═══ Supplied material
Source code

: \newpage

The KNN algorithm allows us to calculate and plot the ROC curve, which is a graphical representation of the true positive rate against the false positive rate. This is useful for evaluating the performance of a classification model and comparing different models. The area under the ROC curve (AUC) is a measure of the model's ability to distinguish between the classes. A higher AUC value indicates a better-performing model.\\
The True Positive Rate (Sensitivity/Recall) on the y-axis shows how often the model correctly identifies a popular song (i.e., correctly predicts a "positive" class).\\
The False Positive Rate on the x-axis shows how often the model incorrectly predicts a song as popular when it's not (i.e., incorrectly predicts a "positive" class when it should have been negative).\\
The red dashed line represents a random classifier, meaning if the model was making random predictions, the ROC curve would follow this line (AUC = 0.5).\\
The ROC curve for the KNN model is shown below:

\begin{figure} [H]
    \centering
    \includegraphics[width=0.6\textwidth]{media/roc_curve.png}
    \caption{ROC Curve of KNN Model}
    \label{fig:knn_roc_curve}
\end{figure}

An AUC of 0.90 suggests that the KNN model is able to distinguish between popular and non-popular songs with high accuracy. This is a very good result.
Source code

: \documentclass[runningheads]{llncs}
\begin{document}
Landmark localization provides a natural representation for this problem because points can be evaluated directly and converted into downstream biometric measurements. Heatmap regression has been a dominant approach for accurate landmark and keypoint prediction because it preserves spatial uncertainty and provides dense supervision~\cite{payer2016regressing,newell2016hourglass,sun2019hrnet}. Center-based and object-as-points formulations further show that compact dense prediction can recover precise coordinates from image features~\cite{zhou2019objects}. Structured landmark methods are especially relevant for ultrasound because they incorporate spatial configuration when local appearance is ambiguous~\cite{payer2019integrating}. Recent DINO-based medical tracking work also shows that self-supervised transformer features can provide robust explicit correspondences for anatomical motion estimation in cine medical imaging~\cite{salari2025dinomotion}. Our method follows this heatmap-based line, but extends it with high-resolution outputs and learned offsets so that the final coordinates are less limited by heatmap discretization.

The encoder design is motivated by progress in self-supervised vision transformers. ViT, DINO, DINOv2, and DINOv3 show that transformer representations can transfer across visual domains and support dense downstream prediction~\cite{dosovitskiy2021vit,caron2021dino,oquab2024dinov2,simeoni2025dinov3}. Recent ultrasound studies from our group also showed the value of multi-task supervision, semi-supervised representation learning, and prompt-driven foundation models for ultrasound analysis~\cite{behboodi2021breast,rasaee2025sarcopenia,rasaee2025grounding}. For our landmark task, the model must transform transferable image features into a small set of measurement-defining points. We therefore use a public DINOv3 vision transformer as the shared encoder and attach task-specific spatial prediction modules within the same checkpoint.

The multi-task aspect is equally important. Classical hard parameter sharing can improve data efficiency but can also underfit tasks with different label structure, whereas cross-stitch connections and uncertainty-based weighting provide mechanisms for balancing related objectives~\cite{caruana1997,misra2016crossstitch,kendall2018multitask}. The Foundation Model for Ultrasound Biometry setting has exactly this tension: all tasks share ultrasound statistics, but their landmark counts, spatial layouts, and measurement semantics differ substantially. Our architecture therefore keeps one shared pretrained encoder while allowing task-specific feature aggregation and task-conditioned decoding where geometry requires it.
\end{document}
══════
• Task requirements:
Identify each line in the records above that contains the word "been", and copy it out in full.

• Response to this exercise:
The False Positive Rate on the x-axis shows how often the model incorrectly predicts a song as popular when it's not (i.e., incorrectly predicts a "positive" class when it should have been negative).\\
Landmark localization provides a natural representation for this problem because points can be evaluated directly and converted into downstream biometric measurements. Heatmap regression has been a dominant approach for accurate landmark and keypoint prediction because it preserves spatial uncertainty and provides dense supervision~\cite{payer2016regressing,newell2016hourglass,sun2019hrnet}. Center-based and object-as-points formulations further show that compact dense prediction can recover precise coordinates from image features~\cite{zhou2019objects}. Structured landmark methods are especially relevant for ultrasound because they incorporate spatial configuration when local appearance is ambiguous~\cite{payer2019integrating}. Recent DINO-based medical tracking work also shows that self-supervised transformer features can provide robust explicit correspondences for anatomical motion estimation in cine medical imaging~\cite{salari2025dinomotion}. Our method follows this heatmap-based line, but extends it with high-resolution outputs and learned offsets so that the final coordinates are less limited by heatmap discretization.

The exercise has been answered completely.